▸ What you are asked to do: Return, from the listing below, every line that includes "LeapSecond".

▸ Given data:
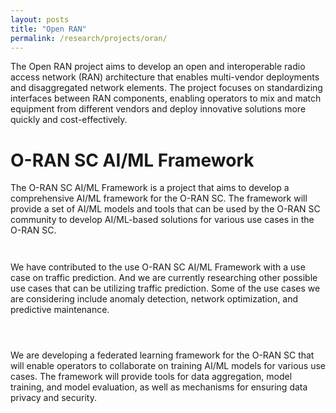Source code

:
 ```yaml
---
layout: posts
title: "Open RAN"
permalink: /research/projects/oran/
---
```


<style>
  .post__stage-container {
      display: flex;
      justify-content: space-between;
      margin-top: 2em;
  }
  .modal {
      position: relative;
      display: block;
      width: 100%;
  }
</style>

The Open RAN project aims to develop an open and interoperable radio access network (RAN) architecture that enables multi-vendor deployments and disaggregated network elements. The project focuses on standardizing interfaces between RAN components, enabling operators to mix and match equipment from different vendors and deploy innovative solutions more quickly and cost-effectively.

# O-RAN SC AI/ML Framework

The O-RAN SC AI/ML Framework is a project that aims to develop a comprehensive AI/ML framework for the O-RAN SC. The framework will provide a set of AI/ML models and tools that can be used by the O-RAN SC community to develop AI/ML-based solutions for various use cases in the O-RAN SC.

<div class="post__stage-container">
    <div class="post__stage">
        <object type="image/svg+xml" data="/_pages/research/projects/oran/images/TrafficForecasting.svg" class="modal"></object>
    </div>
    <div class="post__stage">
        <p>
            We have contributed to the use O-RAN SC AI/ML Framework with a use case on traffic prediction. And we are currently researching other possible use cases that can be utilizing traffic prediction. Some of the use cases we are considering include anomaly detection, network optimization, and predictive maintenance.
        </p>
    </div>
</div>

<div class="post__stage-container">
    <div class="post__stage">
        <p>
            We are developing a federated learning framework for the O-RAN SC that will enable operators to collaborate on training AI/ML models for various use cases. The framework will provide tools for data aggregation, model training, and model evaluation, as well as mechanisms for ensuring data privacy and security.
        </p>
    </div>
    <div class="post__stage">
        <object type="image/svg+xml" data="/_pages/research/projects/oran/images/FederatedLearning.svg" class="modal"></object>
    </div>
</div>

...

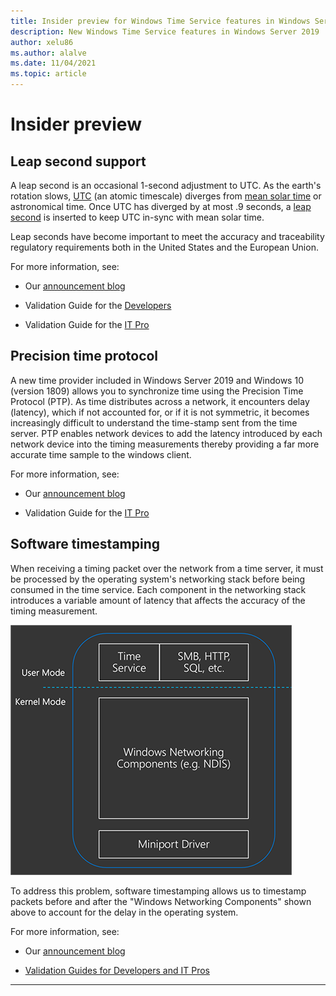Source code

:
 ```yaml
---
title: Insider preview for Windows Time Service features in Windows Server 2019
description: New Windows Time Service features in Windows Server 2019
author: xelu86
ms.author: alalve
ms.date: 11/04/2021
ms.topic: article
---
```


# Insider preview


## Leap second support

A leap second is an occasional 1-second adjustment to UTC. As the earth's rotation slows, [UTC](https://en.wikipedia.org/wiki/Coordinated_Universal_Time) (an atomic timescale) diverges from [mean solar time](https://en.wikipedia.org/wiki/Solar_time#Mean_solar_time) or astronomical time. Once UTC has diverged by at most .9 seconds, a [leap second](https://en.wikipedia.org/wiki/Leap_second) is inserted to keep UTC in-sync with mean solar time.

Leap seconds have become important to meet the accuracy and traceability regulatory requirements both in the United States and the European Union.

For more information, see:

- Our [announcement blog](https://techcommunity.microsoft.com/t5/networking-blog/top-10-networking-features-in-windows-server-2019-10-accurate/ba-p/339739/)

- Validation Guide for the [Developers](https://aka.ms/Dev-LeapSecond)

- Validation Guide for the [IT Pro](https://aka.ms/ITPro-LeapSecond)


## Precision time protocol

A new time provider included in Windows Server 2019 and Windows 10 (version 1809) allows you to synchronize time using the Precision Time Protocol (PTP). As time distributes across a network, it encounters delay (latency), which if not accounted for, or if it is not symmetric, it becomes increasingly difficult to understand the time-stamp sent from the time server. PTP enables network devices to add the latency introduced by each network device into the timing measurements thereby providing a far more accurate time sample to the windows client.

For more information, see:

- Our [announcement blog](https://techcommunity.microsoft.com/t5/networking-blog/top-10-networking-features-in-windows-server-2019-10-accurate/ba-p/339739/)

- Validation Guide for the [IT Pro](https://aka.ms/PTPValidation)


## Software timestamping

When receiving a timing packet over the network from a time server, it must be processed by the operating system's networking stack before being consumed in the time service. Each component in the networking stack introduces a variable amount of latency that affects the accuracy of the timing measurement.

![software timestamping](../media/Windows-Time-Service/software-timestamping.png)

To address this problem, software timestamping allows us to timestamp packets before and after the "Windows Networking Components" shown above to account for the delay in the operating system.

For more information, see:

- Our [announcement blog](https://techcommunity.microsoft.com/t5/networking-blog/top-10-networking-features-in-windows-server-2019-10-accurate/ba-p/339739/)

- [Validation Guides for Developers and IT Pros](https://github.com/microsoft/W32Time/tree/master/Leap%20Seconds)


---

▸ Answer to this exercise:
- Validation Guide for the [Developers](https://aka.ms/Dev-LeapSecond)
- Validation Guide for the [IT Pro](https://aka.ms/ITPro-LeapSecond)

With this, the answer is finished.